Mumbai, Feb 11
TATA Tea Ltd (TTL), often described as the world's biggest integrated tea company, has begun the process of withdrawal from the plantation business, with its board today approving the transfer of 17 tea estates in South India to a new company featuring employee ownership.
TTL will be a minority shareholder in the new private limited company with less than 20 per cent stake, Mr P. Siganporia, Managing Director, told newspersons.
The transfer of business includes the estates' assets and liabilities, regional office, and connected service departments.
While these estates historically require their lease to be passed on in entirety, the remaining eight south Indian estates (including one coffee plantation), over which the company has `free hold', will be sold with current employment conditions maintained.
The move is subject to all necessary approvals and TTL will be seeking nod from shareholders through a postal ballot.
Shifting ownership to employees would help drop production cost per kg of tea by Rs 8-10, which will be useful to the new owners as well while weathering commodity price cycles. "The traditional colonial model of ownership is not sustainable," Mr Siganporia said.
He refused to quantify receipts to TTL from the transfer or sale of estates at market cost, though an independent valuation has been done by Ernst & Young.
ICICI Securities will extend debt to the new company and TTL plans to participate in subordinate debt.
Bids have been received from interested parties for the eight `free hold' estates and quoted prices are higher from those seeking to grow more than just tea.
The land lends itself to income from non-tea items as well, including fruits and even tourism.
Every year TTL produces about 65 million kg of tea, of which an estimated 30 million kg of black tea comes from its Southern estates.
It has around 29,000 workers at its North Indian plantations and 24,000 in the South.

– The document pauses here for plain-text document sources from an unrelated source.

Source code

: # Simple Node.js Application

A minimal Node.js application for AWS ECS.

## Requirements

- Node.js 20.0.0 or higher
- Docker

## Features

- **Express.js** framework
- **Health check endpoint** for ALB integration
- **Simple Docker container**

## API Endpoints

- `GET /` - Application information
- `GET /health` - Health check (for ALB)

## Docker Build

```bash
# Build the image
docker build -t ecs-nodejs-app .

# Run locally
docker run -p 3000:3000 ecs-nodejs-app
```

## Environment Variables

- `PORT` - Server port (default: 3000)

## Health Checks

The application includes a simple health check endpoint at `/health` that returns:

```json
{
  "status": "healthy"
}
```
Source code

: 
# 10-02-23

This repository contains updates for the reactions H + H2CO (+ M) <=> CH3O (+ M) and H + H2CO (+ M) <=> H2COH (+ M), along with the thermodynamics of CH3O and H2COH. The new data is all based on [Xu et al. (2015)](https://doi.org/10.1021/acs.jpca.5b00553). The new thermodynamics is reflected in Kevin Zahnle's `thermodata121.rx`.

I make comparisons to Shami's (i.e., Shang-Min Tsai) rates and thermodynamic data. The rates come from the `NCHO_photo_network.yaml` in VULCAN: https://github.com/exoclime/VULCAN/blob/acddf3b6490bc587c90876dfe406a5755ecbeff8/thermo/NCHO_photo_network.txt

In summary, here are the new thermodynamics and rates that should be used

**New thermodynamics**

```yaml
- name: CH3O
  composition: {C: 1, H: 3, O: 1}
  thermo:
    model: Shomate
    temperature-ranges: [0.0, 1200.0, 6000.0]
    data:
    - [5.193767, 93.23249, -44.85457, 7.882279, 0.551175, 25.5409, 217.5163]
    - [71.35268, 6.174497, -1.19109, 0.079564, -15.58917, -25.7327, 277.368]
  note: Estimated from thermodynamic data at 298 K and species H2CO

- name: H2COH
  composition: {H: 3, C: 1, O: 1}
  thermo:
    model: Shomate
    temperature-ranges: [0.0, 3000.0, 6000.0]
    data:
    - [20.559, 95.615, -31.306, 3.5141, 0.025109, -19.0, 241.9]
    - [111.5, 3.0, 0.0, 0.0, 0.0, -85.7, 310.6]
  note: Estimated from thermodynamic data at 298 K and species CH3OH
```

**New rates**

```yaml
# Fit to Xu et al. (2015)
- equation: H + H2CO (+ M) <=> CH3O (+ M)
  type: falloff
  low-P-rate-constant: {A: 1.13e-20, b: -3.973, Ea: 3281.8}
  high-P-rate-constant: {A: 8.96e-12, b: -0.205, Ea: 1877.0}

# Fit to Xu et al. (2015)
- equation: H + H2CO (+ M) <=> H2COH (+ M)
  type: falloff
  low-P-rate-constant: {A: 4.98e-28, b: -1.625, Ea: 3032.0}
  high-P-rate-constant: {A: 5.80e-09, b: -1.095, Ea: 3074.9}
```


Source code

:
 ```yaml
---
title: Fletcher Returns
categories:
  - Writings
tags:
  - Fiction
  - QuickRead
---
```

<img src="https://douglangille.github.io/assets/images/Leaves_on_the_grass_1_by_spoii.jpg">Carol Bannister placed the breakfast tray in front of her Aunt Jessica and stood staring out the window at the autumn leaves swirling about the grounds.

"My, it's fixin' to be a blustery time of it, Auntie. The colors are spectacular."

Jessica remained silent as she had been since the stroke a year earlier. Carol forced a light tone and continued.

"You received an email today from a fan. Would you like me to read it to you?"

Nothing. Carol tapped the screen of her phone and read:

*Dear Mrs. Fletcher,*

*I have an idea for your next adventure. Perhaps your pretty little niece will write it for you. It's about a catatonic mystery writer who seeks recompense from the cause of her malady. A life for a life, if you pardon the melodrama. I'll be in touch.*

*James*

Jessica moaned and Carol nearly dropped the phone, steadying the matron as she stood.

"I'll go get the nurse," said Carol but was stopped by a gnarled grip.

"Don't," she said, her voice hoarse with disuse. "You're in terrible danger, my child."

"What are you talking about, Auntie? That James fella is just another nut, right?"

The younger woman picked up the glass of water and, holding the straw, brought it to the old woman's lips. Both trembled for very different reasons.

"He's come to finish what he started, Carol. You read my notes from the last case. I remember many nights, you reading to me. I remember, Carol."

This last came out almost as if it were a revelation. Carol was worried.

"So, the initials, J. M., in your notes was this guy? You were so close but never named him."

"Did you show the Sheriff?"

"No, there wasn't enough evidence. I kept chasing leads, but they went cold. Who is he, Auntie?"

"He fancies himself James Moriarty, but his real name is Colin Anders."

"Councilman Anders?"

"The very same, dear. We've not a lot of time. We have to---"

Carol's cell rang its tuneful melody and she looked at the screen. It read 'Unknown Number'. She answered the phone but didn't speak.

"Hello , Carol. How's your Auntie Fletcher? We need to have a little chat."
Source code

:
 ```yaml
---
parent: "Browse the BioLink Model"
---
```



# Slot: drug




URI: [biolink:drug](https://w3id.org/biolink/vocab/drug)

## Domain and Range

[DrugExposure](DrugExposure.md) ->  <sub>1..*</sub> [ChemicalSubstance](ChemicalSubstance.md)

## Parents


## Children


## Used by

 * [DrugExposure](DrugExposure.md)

TTL will continue to source teas from the new company, but that will be one among several sources for similar teas worldwide.
Asked if a consequent flow of teas to the auctions could dampen prices, Mr Siganporia said that any such gap opened up in offtake would be filled in by other buyers.
Around 2,400 plantation workers from Southern estates belonging to the `concessional' category had opted for VRS a few months ago.
Over time, and particularly following the acquisition of Tetley, TTL's branded tea sales had grown to 83 per cent of total revenues.
Plantations, which account for just 11-12 per cent of revenues, continued to have high operating cost even amid low tea prices in the recent past.
For some time now, the company has been indicating an exit from the plantation business.
TTL's official statement said that the decision was "in line with the policy of the company to exit from plantations in order to develop and expand the branded business of the company both in India and globally."
Our Kochi Bureau reports: There was a bit of uncertainty as well as jubilation among the Tata Tea plantation workers in Munnar. Mr R. Kuppuswamy, leader of INTUC, one of the recognised trade unions, said that he was very happy that the workers were also being made stakeholders in the new enterprise.Mr C.A. Kurian of AITUC was a lot more circumspect. He said that many details had to be discussed and the consent from all the shareholders of Tata Tea had to be obtained before the move becomes a reality.
The management of Tata Tea had called a meeting with the workers tomorrow at Munnar to elucidate on the details of the move, he added.
The workers themselves would be holding a meeting on Sunday to chalk out their strategy before responding to this new initiative. Mr Kurian said that it was still too early to comment.